British aeronautical engineer (1773–1857)

Sir George Cayley, 6th Baronet (27 December 1773 – 15 December 1857) was an English engineer, inventor and aviator. He was a pioneer of aeronautical engineering and is sometimes referred to as "the father of aviation", designing the first glider reliably reported to carry a human aloft. He is commonly credited as the first person to understand the underlying principles and forces of heavier-than-air flight: weight, lift, drag and thrust. He was also the inventor of the wire wheel.

In 1799, he set forth the concept of the modern aeroplane as a fixed-wing flying machine with separate systems for lift, propulsion and control. Modern aeroplane design is based on those discoveries and on the cambered wings he proposed. He constructed the first flying model aeroplane and also diagrammed the elements of vertical flight. He correctly predicted that sustained flight would not occur until a lightweight engine was developed to provide adequate thrust and lift. The Wright brothers acknowledged his importance to the development of aviation.

Cayley represented the Whig party as Member of Parliament for Scarborough from 1832 to 1835, and in 1838 helped found the UK's first Polytechnic Institute, the Royal Polytechnic Institution (now University of Westminster) and served as its chairman for many years. He was elected as a Vice-President of the Yorkshire Philosophical Society in 1824. He was a founding member of the British Association for the Advancement of Science and was a distant cousin of the mathematician Arthur Cayley.
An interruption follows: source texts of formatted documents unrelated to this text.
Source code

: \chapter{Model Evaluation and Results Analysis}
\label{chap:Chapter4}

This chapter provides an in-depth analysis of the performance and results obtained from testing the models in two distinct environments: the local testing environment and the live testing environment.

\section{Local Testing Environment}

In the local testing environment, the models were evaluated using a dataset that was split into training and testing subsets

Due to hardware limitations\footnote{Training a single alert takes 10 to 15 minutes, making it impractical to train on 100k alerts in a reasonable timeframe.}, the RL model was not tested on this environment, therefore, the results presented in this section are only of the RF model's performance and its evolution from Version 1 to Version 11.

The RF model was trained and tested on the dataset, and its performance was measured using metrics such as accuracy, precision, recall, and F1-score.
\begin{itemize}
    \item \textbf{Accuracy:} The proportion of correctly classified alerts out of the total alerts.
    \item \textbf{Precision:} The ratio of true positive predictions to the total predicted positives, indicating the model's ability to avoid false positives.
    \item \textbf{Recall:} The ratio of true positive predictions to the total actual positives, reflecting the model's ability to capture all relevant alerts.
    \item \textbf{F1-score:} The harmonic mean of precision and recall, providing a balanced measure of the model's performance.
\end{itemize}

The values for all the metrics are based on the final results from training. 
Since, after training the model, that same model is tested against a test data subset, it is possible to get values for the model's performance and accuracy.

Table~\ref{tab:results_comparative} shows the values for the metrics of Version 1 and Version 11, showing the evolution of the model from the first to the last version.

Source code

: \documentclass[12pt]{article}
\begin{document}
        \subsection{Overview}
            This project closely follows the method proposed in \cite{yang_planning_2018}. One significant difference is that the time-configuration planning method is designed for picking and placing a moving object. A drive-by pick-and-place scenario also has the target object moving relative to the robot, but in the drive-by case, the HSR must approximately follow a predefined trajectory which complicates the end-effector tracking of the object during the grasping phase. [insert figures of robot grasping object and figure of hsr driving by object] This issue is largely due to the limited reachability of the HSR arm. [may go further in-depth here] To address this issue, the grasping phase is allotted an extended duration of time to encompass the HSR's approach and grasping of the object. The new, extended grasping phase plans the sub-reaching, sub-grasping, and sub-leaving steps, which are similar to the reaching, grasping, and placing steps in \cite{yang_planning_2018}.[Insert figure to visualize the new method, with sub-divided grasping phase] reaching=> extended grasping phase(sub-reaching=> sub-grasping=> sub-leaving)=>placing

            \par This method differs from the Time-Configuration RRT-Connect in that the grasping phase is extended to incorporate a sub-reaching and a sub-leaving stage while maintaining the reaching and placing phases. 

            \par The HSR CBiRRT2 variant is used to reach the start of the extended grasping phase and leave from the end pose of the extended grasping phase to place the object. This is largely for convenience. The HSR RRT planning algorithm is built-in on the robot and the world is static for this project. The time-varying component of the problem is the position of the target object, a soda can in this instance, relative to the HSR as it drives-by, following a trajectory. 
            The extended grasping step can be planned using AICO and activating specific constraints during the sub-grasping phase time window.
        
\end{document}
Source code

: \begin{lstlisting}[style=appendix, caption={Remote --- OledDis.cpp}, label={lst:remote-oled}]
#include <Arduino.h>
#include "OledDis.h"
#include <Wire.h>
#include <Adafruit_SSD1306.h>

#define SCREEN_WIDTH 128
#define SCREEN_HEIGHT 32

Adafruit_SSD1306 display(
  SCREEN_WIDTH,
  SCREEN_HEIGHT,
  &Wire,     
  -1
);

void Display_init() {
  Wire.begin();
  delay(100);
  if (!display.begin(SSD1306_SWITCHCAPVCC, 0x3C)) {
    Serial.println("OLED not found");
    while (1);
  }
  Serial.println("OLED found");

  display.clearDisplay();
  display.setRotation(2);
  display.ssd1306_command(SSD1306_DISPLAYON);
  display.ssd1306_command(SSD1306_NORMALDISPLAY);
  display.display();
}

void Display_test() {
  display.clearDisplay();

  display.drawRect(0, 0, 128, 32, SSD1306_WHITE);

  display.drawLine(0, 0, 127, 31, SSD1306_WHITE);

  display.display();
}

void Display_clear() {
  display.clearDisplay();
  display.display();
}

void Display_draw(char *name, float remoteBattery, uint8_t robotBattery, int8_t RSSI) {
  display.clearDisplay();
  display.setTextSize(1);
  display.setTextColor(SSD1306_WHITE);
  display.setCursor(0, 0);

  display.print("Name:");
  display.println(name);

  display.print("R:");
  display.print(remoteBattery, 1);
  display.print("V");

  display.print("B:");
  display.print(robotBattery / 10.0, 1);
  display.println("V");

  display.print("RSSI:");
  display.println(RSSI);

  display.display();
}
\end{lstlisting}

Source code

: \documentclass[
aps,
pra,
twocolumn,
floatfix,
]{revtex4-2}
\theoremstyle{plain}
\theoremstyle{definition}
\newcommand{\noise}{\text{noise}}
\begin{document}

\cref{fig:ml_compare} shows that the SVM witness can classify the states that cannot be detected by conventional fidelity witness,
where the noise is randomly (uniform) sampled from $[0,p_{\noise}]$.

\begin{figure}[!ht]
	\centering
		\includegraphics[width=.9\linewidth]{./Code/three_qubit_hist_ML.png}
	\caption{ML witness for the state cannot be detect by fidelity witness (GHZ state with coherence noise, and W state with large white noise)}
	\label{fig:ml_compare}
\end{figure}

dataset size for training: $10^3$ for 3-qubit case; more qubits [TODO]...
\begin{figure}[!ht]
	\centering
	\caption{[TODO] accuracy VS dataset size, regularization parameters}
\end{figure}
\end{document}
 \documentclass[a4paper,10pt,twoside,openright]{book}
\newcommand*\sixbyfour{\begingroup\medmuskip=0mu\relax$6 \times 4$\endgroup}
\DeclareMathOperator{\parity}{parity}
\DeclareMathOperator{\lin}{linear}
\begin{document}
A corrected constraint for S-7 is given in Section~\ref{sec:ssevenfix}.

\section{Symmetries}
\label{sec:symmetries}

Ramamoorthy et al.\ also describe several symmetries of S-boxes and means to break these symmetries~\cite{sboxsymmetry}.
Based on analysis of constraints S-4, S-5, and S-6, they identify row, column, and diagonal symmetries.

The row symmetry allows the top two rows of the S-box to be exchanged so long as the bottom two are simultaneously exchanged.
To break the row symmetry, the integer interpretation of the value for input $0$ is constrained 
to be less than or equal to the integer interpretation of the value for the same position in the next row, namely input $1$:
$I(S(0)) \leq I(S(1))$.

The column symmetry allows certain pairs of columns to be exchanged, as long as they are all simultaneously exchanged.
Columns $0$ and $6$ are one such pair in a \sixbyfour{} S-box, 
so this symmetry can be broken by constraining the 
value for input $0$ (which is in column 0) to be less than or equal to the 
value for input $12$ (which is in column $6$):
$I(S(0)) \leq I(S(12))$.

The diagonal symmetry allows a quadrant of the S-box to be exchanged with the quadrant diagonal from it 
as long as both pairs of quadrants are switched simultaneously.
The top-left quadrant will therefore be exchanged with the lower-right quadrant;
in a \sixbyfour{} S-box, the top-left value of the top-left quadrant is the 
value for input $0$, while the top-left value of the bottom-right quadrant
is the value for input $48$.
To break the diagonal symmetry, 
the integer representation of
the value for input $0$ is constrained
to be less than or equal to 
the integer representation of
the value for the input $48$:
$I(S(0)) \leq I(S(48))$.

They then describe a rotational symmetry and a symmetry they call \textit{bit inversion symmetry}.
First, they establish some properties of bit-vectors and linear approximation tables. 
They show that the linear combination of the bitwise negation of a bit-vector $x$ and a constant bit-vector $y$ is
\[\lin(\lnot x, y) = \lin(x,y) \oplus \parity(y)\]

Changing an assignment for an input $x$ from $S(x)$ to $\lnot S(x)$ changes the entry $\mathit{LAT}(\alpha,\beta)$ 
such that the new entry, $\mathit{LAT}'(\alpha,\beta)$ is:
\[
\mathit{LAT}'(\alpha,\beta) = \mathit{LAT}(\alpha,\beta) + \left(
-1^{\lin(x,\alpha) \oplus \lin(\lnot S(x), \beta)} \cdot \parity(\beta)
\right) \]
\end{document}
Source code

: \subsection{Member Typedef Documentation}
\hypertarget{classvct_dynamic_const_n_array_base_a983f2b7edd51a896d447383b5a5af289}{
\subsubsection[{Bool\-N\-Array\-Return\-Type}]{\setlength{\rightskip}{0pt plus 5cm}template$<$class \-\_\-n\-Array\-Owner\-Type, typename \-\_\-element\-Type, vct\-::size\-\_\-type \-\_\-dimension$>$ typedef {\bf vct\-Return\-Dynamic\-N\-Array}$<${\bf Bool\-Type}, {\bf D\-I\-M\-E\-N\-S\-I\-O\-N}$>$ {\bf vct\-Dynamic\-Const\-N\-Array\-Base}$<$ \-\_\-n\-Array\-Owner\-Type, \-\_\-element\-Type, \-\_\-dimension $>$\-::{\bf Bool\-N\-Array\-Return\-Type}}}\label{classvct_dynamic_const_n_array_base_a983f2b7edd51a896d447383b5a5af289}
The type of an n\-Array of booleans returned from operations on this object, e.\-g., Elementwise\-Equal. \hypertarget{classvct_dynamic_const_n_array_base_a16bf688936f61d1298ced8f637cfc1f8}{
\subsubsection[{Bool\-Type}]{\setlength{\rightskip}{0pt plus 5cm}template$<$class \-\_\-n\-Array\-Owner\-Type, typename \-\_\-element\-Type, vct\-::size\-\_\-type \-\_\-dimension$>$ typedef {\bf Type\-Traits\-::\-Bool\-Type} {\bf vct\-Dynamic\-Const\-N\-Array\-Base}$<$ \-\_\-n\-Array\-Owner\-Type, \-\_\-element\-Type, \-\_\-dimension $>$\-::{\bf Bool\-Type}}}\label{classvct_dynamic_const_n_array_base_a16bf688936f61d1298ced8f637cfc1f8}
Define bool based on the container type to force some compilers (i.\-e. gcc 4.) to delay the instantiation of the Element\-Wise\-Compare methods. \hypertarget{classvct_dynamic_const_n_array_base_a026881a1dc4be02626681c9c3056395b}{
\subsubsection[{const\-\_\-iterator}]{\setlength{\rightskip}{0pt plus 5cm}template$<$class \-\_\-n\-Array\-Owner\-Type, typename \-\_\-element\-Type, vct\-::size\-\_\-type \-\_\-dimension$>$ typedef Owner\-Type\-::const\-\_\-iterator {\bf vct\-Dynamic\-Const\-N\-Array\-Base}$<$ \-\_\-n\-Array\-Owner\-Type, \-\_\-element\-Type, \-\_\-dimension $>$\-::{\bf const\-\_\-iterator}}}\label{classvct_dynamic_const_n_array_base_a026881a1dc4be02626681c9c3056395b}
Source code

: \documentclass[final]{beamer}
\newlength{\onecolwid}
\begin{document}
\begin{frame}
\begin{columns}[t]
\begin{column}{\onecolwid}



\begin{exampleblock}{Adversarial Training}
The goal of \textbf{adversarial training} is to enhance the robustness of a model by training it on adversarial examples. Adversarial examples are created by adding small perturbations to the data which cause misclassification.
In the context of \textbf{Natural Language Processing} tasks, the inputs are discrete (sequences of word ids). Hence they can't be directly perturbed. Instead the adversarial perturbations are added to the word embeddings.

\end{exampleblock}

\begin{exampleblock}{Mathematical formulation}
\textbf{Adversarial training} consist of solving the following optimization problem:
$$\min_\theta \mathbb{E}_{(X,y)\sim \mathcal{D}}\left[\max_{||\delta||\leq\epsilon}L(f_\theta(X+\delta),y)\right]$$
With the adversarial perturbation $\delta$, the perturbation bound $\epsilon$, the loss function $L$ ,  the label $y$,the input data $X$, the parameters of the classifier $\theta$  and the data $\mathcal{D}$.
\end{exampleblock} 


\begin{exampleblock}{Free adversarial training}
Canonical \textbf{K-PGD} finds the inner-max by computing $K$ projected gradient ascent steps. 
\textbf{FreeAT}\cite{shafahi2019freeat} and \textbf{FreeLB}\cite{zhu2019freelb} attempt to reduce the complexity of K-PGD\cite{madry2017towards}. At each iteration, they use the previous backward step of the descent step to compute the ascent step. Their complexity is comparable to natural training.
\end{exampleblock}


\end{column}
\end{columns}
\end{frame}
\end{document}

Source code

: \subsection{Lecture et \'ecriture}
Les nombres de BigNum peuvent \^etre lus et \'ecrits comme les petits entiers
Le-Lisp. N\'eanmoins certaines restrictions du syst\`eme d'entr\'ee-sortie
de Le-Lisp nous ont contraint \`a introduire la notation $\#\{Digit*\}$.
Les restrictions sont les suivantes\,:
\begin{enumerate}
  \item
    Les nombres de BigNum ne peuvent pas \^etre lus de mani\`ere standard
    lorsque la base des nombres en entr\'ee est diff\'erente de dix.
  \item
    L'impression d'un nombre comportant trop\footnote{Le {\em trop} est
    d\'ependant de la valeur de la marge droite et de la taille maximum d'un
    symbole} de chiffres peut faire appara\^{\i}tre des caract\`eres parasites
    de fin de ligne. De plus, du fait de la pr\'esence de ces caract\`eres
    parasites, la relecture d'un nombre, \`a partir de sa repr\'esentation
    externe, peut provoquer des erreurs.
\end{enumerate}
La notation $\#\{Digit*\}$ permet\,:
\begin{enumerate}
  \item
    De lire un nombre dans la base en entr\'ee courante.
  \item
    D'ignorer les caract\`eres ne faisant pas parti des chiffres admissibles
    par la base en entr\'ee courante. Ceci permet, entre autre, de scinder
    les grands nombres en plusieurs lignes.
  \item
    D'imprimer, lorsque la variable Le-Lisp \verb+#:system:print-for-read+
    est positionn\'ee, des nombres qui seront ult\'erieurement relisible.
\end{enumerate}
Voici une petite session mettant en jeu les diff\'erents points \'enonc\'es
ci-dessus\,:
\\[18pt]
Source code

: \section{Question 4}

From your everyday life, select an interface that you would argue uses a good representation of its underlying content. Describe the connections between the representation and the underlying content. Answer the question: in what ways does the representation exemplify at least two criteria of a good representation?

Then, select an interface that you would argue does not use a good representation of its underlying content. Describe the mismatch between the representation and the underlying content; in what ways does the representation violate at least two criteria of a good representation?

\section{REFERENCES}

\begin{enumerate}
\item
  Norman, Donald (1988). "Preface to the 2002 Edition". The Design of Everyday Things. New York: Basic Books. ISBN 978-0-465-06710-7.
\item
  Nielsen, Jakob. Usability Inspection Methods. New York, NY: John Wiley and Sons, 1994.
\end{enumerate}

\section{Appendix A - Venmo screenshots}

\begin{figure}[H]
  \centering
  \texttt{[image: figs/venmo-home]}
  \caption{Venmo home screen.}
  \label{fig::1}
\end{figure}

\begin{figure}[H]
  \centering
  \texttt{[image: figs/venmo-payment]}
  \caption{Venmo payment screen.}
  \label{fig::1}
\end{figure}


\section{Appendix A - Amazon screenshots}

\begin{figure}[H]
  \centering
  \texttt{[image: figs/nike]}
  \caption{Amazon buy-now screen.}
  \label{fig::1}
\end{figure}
==General engineering projects==
Cayley, from Brompton-by-Sawdon near Scarborough, Yorkshire, inherited Brompton Hall, Wydale Hall and other estates on the death of his father, the 5th Baronet. Inspired by the optimism of the times, he engaged in a wide range of engineering projects. Among the many things that he developed are self-righting lifeboats, tension-spoke wheels, the "Universal Railway" (his term for caterpillar tractors), automatic signals for railway crossings, seat belts, small scale helicopters, and a kind of prototypical internal combustion engine fuelled by gunpowder (Gunpowder engine). He suggested that a more practical engine might be made using gaseous vapours rather than gunpowder, thus foreseeing the modern internal combustion engine. He also contributed in the fields of prosthetics, air engines, electricity, theatre architecture, ballistics, optics and land reclamation, and held the belief that these advancements should be freely available.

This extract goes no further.